What is included in the marketing effort? Actually a surprising number of factors should be included in the marketing endeavor. You should be starting with the simple things that leave a lasting impression on the customer. For example, we suggest you try calling your own company. Judge how friendly and helpful your initial contact is with your company. First of all, does a person answer or does a machine answer? There is no right or wrong selection, here, but you should be sure from the very start of the interaction there is an obvious and easy way for a caller to reach a human. There are many people who simply do not relate well to a machine answering their phone calls. Once your caller is able to reach a real human, does that person project the image and feeling you want projected to your customers and prospects? Does the first person who answers have the ability to direct the caller to the correct department or person to help the caller? Does she or he come across as knowing how to assist the caller? Too many times, we have seen the point of initial contact with customers and prospective customers left to the least experienced and least trained personnel in the company. The result can be that a poor impression is left in the mind of the person initiating the contact, and this can have the consequence of fewer sales and less confidence in your company’s ability to handle whatever brought the prospect to contact you in the first place. It is important for all parts of the company to realize they are a part of the process of satisfying the customer. If the initial contact goes well, the inquiry is promptly and accurately handled, the order is well taken and handled, but shipping goofs and sends the wrong materials or ships to the wrong address, the good done by the rest of the company is lost on the customer, because the outcome is not correct in the eyes of the customer. Everyone must contribute consistently to have the overall effect desired.
Another factor could be your hours of operation. Are you available when your customers want to contact you? I visited a service-oriented company recently, and noted that their hours of operation were from 8:00 AM to 4:30 PM. My first question of the management was to ask when their customers were at work? Do your hours of operation make it easy for them to contact you without having to take time away from their work? Their reaction: they had never thought about how convenient their hours were. They had always had those hours, and had never thought of changing.
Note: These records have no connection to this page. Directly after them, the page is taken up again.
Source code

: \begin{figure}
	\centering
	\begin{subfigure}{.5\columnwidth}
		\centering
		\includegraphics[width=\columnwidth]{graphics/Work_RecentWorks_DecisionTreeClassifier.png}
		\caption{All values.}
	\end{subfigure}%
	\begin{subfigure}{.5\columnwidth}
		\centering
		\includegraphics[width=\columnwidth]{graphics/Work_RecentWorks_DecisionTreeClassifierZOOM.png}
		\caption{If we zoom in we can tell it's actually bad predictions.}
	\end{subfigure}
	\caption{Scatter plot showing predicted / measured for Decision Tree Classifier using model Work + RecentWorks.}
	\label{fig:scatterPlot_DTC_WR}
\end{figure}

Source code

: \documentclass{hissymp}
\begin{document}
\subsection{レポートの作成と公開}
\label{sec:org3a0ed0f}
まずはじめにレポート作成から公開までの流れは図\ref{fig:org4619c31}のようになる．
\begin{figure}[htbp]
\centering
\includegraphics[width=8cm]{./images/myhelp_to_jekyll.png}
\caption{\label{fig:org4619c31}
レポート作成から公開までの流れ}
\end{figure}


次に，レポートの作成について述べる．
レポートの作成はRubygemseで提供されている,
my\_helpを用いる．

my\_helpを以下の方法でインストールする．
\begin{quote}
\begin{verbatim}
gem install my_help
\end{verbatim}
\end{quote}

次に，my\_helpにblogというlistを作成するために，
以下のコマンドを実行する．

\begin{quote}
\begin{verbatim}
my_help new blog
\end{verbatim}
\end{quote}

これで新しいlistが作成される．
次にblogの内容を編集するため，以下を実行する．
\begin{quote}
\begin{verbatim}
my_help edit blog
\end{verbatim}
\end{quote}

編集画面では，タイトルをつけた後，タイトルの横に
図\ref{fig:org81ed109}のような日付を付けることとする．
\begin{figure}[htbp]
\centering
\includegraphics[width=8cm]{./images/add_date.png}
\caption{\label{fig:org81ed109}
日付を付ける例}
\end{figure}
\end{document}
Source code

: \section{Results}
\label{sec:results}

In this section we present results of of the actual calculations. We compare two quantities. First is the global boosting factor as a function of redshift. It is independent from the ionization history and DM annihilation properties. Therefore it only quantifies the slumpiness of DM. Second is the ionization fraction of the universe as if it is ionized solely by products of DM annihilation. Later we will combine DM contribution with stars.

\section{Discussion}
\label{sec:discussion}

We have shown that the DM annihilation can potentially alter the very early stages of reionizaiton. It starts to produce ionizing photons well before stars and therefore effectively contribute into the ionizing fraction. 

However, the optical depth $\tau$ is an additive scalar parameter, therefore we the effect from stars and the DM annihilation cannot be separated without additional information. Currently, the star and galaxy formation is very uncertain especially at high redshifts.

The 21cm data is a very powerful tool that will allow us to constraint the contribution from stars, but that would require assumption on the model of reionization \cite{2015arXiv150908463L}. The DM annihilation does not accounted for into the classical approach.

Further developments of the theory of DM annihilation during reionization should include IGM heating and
Next, do your people follow through on their commitments to outside contacts? When your customer service department tells a customer that they will have an answer by a certain time or date, do they consistently get back to the customer on time or early with the complete answer? Or do they miss deadlines, lack understanding of the customers’ needs, and not follow through on commitments?
The interesting thing about this discussion is that, so far, we have not suggested that any significant investment will be required to bring your levels of service and communication up to a higher level. These are potentially easy fixes, the result of which will be a broad-based impression that your company cares about doing business with each contact, knows what it is talking about, and follows through with the commitments made by each area within the company. Even if these factors don’t result in immediate orders, the groundwork has been laid for the up-coming improvement in the economy. When business picks up, the fact that your company cared enough about its customers to improve communication and to follow up on commitments, on time and with complete information should lead to better sales.
In the next part of this series we will discuss What next?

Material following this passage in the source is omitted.